Records from a data collection:
┄┄┄┄┄┄
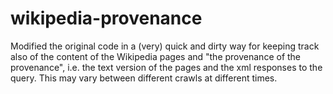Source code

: wikipedia-provenance
====================

Modified the original code in a (very) quick and dirty way for keeping track also of the content of the Wikipedia pages and "the provenance of the provenance", i.e. the text version of the pages and the xml responses to the query. 
This may vary between different crawls at different times.


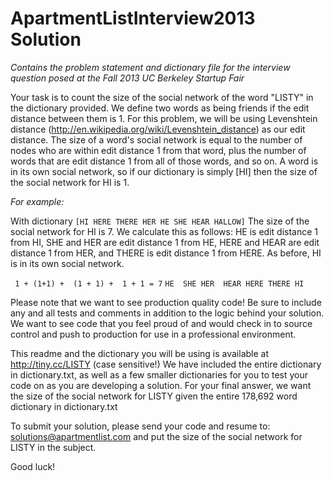 # ApartmentListInterview2013 Solution

*Contains the problem statement and dictionary file for the interview question posed at the Fall 2013 UC Berkeley Startup Fair*

Your task is to count the size of the social network of the word "LISTY" in the dictionary provided.
We define two words as being friends if the edit distance between them is 1.  For this problem, we will
be using Levenshtein distance (http://en.wikipedia.org/wiki/Levenshtein_distance) as our edit distance.
The size of a word's social network is equal to the number of nodes who are within edit distance 1 from
that word, plus the number of words that are edit distance 1 from all of those words, and so on.  A word
is in its own social network, so if our dictionary is simply [HI] then the size of the social network
for HI is 1.

*For example:*

With dictionary `[HI HERE THERE HER HE SHE HEAR HALLOW]`
The size of the social network for HI is 7.  We calculate this as follows: HE is edit
distance 1 from HI, SHE and HER are edit distance 1 from HE, HERE and HEAR are edit 
distance 1 from HER, and THERE is edit distance 1 from HERE. As before, HI is in its 
own social network.

` 1 + (1+1) +  (1 + 1) +  1 + 1 = 7`
`HE  SHE HER  HEAR HERE THERE HI`
 
Please note that we want to see production quality code! Be sure to include any and all tests and
comments in addition to the logic behind your solution. We want to see code that you feel proud of 
and would check in to source control and push to production for use in a professional environment.
 
This readme and the dictionary you will be using is available at http://tiny.cc/LISTY (case sensitive!)
We have included the entire dictionary in dictionary.txt, as well as a few smaller dictionaries for you
to test your code on as you are developing a solution.  For your final answer, we want the size of the 
social network for LISTY given the entire 178,692 word dictionary in dictionary.txt
 
To submit your solution, please send your code and resume to:
solutions@apartmentlist.com 
and put the size of the social network for LISTY in the subject.
 
Good luck!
┄┄┄┄┄┄
All that is wanted is each line, word for word, from the first line of the data to the one holding "The size of a", with the pictures left out.

Source code

: wikipedia-provenance
====================

Modified the original code in a (very) quick and dirty way for keeping track also of the content of the Wikipedia pages and "the provenance of the provenance", i.e. the text version of the pages and the xml responses to the query. 
This may vary between different crawls at different times.


 # ApartmentListInterview2013 Solution

*Contains the problem statement and dictionary file for the interview question posed at the Fall 2013 UC Berkeley Startup Fair*

Your task is to count the size of the social network of the word "LISTY" in the dictionary provided.
We define two words as being friends if the edit distance between them is 1.  For this problem, we will
be using Levenshtein distance (http://en.wikipedia.org/wiki/Levenshtein_distance) as our edit distance.
The size of a word's social network is equal to the number of nodes who are within edit distance 1 from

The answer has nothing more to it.